Mr. Teeters specialized in English choral music, and Bach was also a touchstone of his repertoire. “Bach’s supreme genius,” he wrote in a 2008 program note, “speaks through and to a flawed humanity with a voice that is ageless and inextinguishable.”

But Mr. Teeters was best known for his pioneering advocacy of the oratorios of Handel. Over the years he led a remarkable 19 oratorios, in the process helping to strengthen Boston’s standing as a center of the modern Handel revival. Most notably, under his guidance Cecilia was the first local chorus to perform Baroque repertoire with period instruments, a trend that is now all but ubiquitous.

During his time with Cecilia, Mr. Teeters also proved deft at identifying, and then loyally supporting, young vocal talent on the rise, working closely with a cohort of accomplished singers that included Nancy Armstrong, Jeffrey Gall, William Hite, James Maddalena, Robert Honeysucker, and Donald Wilkinson, several of whom also appeared as soloists with Mr. Teeters’s church choir.

His interests ranged far beyond the Baroque, as he led the US premiere of Benjamin Britten’s “Phaedra” and the world premieres of works by Daniel Pinkham, James Woodman, and Scott Wheeler, who was Cecilia’s composer-in-residence.

“Most choruses sing for love of their conductor,” Wheeler said. “Don Teeters had a genius for inspiring that love. In our many rehearsals together, I always marveled at how he got such an exquisite and luscious choral sound.”

The Rev. Richard Burden, rector of All Saints Parish, observed a similar dynamic in Mr. Teeters work at the church. “Don had a great ability to work with all kinds of folks and bring them together,” Burden said. “He sort of instinctively understood music as a ministry, in the sense that it serves the community, it connects people to one another, to the chorus of all who have gone before, and to the great mystery which many of us call God.”

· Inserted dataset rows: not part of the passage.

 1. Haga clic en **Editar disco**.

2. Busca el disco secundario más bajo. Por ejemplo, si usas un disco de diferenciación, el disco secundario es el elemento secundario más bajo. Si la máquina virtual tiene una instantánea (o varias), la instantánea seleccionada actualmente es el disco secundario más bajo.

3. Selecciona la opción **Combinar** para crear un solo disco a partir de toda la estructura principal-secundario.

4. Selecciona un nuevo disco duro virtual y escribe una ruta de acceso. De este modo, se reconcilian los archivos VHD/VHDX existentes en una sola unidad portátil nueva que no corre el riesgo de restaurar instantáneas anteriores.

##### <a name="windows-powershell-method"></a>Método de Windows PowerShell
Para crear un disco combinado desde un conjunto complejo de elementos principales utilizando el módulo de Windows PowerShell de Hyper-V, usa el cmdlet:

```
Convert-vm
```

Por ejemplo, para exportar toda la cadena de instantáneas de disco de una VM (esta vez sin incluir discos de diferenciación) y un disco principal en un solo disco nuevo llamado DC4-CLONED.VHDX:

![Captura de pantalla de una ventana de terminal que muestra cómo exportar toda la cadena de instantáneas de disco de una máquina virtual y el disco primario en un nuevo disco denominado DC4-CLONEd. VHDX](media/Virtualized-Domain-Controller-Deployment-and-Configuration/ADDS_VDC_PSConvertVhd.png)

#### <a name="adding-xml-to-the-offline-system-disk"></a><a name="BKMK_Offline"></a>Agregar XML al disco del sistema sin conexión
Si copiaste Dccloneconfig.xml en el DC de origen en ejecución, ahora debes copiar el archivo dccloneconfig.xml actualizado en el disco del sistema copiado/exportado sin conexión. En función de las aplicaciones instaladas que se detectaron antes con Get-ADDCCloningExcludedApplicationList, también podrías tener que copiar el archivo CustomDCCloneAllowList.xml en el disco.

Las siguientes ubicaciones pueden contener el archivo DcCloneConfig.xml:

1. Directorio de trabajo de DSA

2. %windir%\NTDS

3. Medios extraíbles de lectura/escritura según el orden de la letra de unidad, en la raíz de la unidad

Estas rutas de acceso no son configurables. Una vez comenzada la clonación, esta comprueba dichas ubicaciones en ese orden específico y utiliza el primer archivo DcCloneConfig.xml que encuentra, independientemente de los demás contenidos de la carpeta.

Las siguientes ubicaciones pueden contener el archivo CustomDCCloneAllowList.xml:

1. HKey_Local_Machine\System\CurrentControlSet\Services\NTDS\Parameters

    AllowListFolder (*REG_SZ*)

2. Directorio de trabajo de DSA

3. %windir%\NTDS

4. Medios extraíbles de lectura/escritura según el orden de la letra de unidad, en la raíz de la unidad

Mr. Teeters grew up on a farm in Chickasha, Okla., and lived in Kansas City, Mo., before coming to Boston in 1956 to study organ at New England Conservatory, where his teacher was Carl McKinley.

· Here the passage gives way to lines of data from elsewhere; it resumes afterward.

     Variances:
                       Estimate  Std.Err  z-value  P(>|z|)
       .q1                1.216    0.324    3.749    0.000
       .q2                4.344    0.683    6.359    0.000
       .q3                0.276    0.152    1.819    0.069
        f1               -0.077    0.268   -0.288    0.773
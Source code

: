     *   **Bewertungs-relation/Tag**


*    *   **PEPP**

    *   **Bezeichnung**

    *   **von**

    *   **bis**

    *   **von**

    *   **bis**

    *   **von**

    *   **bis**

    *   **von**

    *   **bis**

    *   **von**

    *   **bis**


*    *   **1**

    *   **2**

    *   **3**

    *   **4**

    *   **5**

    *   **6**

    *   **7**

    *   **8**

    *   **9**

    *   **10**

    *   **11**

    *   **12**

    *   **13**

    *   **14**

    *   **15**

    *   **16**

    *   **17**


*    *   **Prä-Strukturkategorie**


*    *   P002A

“The moment I arrived in Boston, I knew I was at home,” he told the Globe in 1991. “On the subway, I overheard an argument about a performance by Boston Symphony, and that was something which simply could not have happened in Kansas City!”

After completing his studies, Mr. Teeters took assistant conducting posts with the Chorus pro Musica and, later, with the Handel and Haydn Society, where he worked with music director Thomas Dunn during a critical moment in the growth of the early music movement. Dunn was transforming local perceptions of Handel’s music by peeling away Romantic-era excesses, reducing the size of the massive choruses once used to perform this music, and rethinking inherited traditions of ponderous tempos.

The changes came as a revelation to Mr. Teeters, who had not previously felt any sympathy for Handel’s music. While modernizing the Handel and Haydn Society’s approach to Baroque repertoire, Dunn stopped short of employing a period-instrument orchestra because he thought the level of instrumental expertise was not yet high enough. All that had changed by the early 1980s, when Mr. Teeters, by then well established at the helm of the Boston Cecilia, began conducting works by Bach on instruments the composer would have recognized.

In 1981, he led the first period-instrument performance of the “St. John Passion” in the United States. His first period Handel oratorio also came in 1981, and many more followed. Reviewing “Saul” in 1993, the Globe’s critic Richard Dyer hailed the Teeters-Cecilia partnership. “Long may their joint Handel series continue,” he wrote. “It has become an important part of our musical lives together.”

His recordings include works by Wheeler, Pinkham, Gian Carlo Menotti, and Britten. Since retiring from Cecilia in 2012, Mr. Teeters had remained active, conducting Opera Brittenica’s production of Britten’s “The Burning Fiery Furnace” as recently as May. He also contributed to a forthcoming history of the Handel and Haydn Society.

Jeremy Eichler is a music critic at The Boston Globe.